-------- Data provided --------

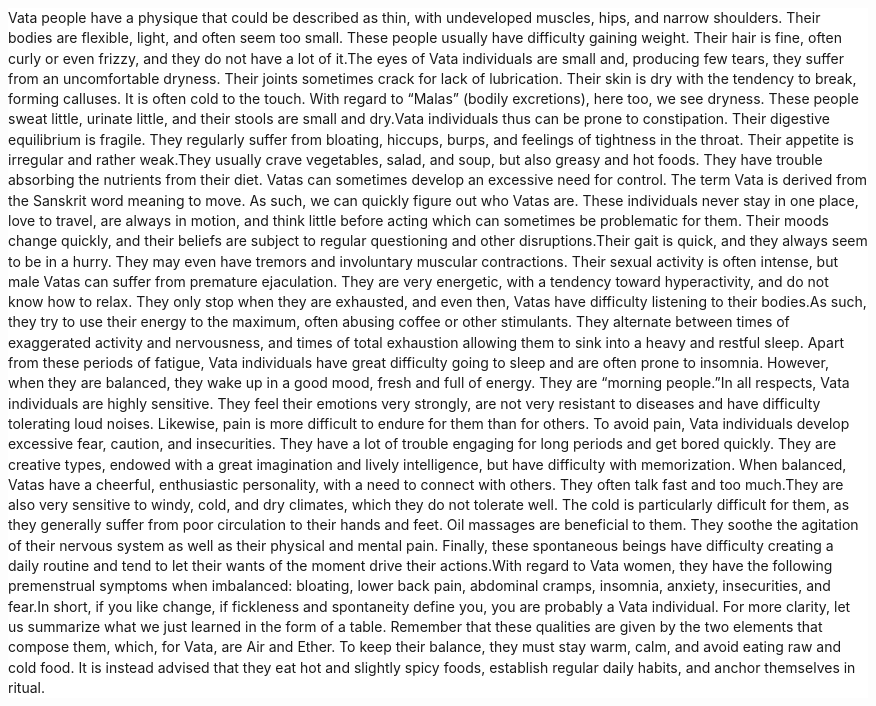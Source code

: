 Vata people have a physique that could be described as thin, with undeveloped muscles, hips, and narrow  shoulders.  Their  bodies  are  flexible,  light,  and  often  seem  too  small.  These  people  usually  have difficulty gaining weight. Their hair is fine, often curly or even frizzy, and they do not have a lot of it.The eyes of Vata individuals are small and, producing few tears, they suffer from an uncomfortable dryness.  Their  joints  sometimes  crack  for  lack  of  lubrication.  Their skin is dry with the tendency to break,  forming  calluses.  It  is  often  cold  to  the  touch.  With  regard  to  “Malas”  (bodily  excretions),  here too, we see dryness. These people sweat little, urinate little, and their stools are small and dry.Vata  individuals  thus  can  be  prone  to  constipation.  Their  digestive  equilibrium  is  fragile.  They  regularly suffer from bloating, hiccups, burps, and feelings of tightness in the throat. Their appetite is irregular and rather weak.They  usually  crave  vegetables,  salad,  and  soup,  but  also  greasy  and  hot  foods.  They  have  trouble  absorbing the nutrients from their diet. Vatas can sometimes develop an excessive need for control. The  term  Vata  is  derived  from  the  Sanskrit  word  meaning  to  move.  As such, we can quickly figure out  who  Vatas  are.  These  individuals  never  stay  in  one  place,  love  to  travel,  are  always  in  motion,  and  think  little  before  acting  which  can  sometimes  be  problematic  for  them.  Their  moods  change  quickly, and their beliefs are subject to regular questioning and other disruptions.Their  gait  is  quick,  and  they  always  seem  to  be  in  a  hurry.  They  may  even  have  tremors  and  involuntary  muscular  contractions.  Their  sexual  activity  is  often  intense,  but  male  Vatas  can  suffer  from premature ejaculation. They are very energetic, with a tendency toward hyperactivity, and do not  know  how  to  relax.  They  only  stop  when  they  are  exhausted,  and  even  then,  Vatas  have  difficulty listening to their bodies.As  such,  they  try  to  use  their  energy  to  the  maximum,  often  abusing  coffee  or  other  stimulants.  They   alternate   between   times   of   exaggerated   activity   and   nervousness,   and   times   of   total   exhaustion allowing them to sink into a heavy and restful sleep. Apart from these periods of fatigue, Vata  individuals  have  great  difficulty  going  to  sleep  and  are  often  prone  to  insomnia.  However,  when they are balanced, they wake up in a good mood, fresh and full of energy. They are “morning people.”In all respects, Vata individuals are highly sensitive. They feel their emotions very strongly, are  not  very  resistant  to  diseases  and  have  difficulty  tolerating  loud  noises.  Likewise,  pain  is  more  difficult  to endure for them than for others. To avoid pain, Vata individuals develop excessive fear, caution, and insecurities. They have a lot of trouble engaging for long periods and get bored quickly. They are creative types, endowed  with  a  great  imagination  and  lively  intelligence,  but  have  difficulty  with  memorization. When balanced, Vatas have a cheerful, enthusiastic personality, with a need to connect with others. They often talk fast and too much.They  are  also  very  sensitive  to  windy,  cold,  and  dry  climates,  which  they  do  not  tolerate  well.  The  cold  is  particularly  difficult  for  them,  as  they  generally  suffer  from  poor  circulation  to  their  hands  and feet. Oil massages are beneficial to them. They soothe the agitation of their nervous system as well  as  their  physical  and  mental  pain.  Finally,  these  spontaneous  beings  have  difficulty  creating  a  daily routine and tend to let their wants of the moment drive their actions.With  regard  to  Vata  women,  they  have  the  following  premenstrual  symptoms  when  imbalanced:  bloating, lower back pain, abdominal cramps, insomnia, anxiety, insecurities, and fear.In  short,  if  you  like  change,  if  fickleness  and  spontaneity  define  you,  you  are  probably  a  Vata  individual. For  more  clarity,  let  us  summarize  what  we  just  learned  in  the  form  of  a  table.  Remember  that  these  qualities  are  given  by  the  two  elements  that  compose  them,  which,  for  Vata,  are  Air  and  Ether. To keep their balance, they must stay warm, calm, and avoid eating raw and cold food. It is instead advised  that  they  eat  hot  and  slightly  spicy  foods,  establish  regular  daily  habits,  and  anchor  themselves in ritual.
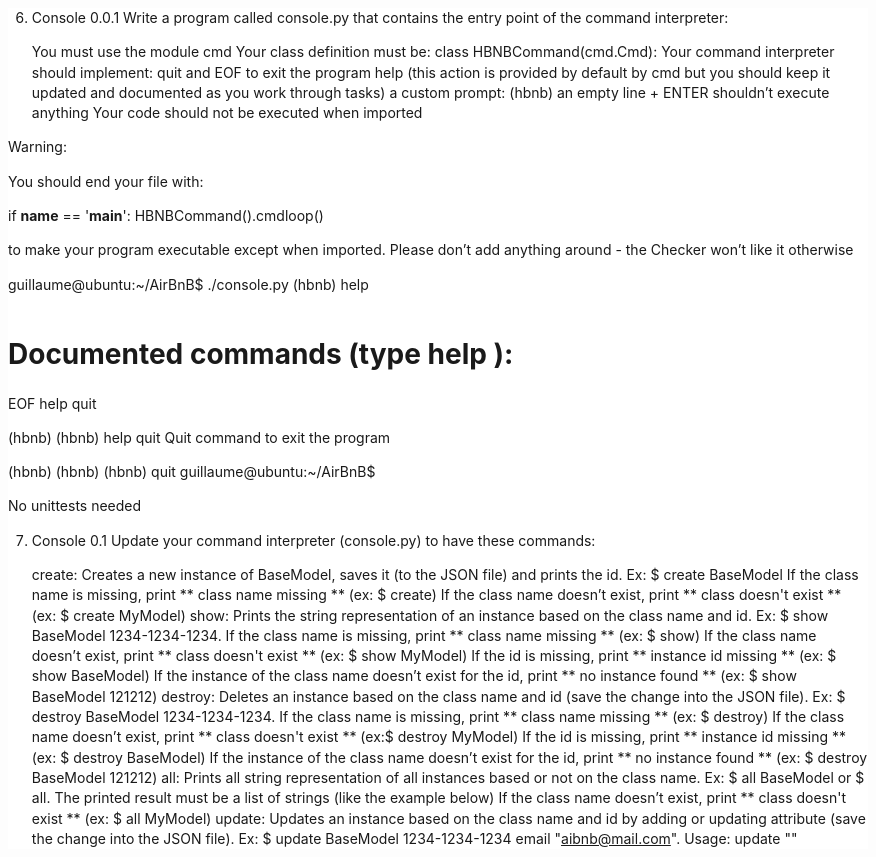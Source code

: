 6. Console 0.0.1 
  Write a program called console.py that contains the entry point of the command interpreter:

    You must use the module cmd
    Your class definition must be: class HBNBCommand(cmd.Cmd):
    Your command interpreter should implement:
        quit and EOF to exit the program
        help (this action is provided by default by cmd but you should keep it updated and documented as you work through tasks)
        a custom prompt: (hbnb)
        an empty line + ENTER shouldn’t execute anything
    Your code should not be executed when imported

Warning:

You should end your file with:

if __name__ == '__main__':
    HBNBCommand().cmdloop()

to make your program executable except when imported. Please don’t add anything around - the Checker won’t like it otherwise

guillaume@ubuntu:~/AirBnB$ ./console.py
(hbnb) help

Documented commands (type help <topic>):
========================================
EOF  help  quit

(hbnb) 
(hbnb) help quit
Quit command to exit the program

(hbnb) 
(hbnb) 
(hbnb) quit 
guillaume@ubuntu:~/AirBnB$ 

No unittests needed

7. Console 0.1
Update your command interpreter (console.py) to have these commands:

    create: Creates a new instance of BaseModel, saves it (to the JSON file) and prints the id. Ex: $ create BaseModel
        If the class name is missing, print ** class name missing ** (ex: $ create)
        If the class name doesn’t exist, print ** class doesn't exist ** (ex: $ create MyModel)
    show: Prints the string representation of an instance based on the class name and id. Ex: $ show BaseModel 1234-1234-1234.
        If the class name is missing, print ** class name missing ** (ex: $ show)
        If the class name doesn’t exist, print ** class doesn't exist ** (ex: $ show MyModel)
        If the id is missing, print ** instance id missing ** (ex: $ show BaseModel)
        If the instance of the class name doesn’t exist for the id, print ** no instance found ** (ex: $ show BaseModel 121212)
    destroy: Deletes an instance based on the class name and id (save the change into the JSON file). Ex: $ destroy BaseModel 1234-1234-1234.
        If the class name is missing, print ** class name missing ** (ex: $ destroy)
        If the class name doesn’t exist, print ** class doesn't exist ** (ex:$ destroy MyModel)
        If the id is missing, print ** instance id missing ** (ex: $ destroy BaseModel)
        If the instance of the class name doesn’t exist for the id, print ** no instance found ** (ex: $ destroy BaseModel 121212)
    all: Prints all string representation of all instances based or not on the class name. Ex: $ all BaseModel or $ all.
        The printed result must be a list of strings (like the example below)
        If the class name doesn’t exist, print ** class doesn't exist ** (ex: $ all MyModel)
    update: Updates an instance based on the class name and id by adding or updating attribute (save the change into the JSON file). Ex: $ update BaseModel 1234-1234-1234 email "aibnb@mail.com".
        Usage: update <class name> <id> <attribute name> "<attribute value>"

--------

Directions for this task:
Keep both end lines and retype everything in the records above from the line containing "Your class definition" through the line containing "(ex: $ show)", exactly, with nothing else.

Completed task:
    Your class definition must be: class HBNBCommand(cmd.Cmd):
    Your command interpreter should implement:
        quit and EOF to exit the program
        help (this action is provided by default by cmd but you should keep it updated and documented as you work through tasks)
        a custom prompt: (hbnb)
        an empty line + ENTER shouldn’t execute anything
    Your code should not be executed when imported

Warning:

You should end your file with:

if __name__ == '__main__':
    HBNBCommand().cmdloop()

to make your program executable except when imported. Please don’t add anything around - the Checker won’t like it otherwise

guillaume@ubuntu:~/AirBnB$ ./console.py
(hbnb) help

Documented commands (type help <topic>):
========================================
EOF  help  quit

(hbnb) 
(hbnb) help quit
Quit command to exit the program

(hbnb) 
(hbnb) 
(hbnb) quit 
guillaume@ubuntu:~/AirBnB$ 

No unittests needed

7. Console 0.1
Update your command interpreter (console.py) to have these commands:

    create: Creates a new instance of BaseModel, saves it (to the JSON file) and prints the id. Ex: $ create BaseModel
        If the class name is missing, print ** class name missing ** (ex: $ create)
        If the class name doesn’t exist, print ** class doesn't exist ** (ex: $ create MyModel)
    show: Prints the string representation of an instance based on the class name and id. Ex: $ show BaseModel 1234-1234-1234.
        If the class name is missing, print ** class name missing ** (ex: $ show)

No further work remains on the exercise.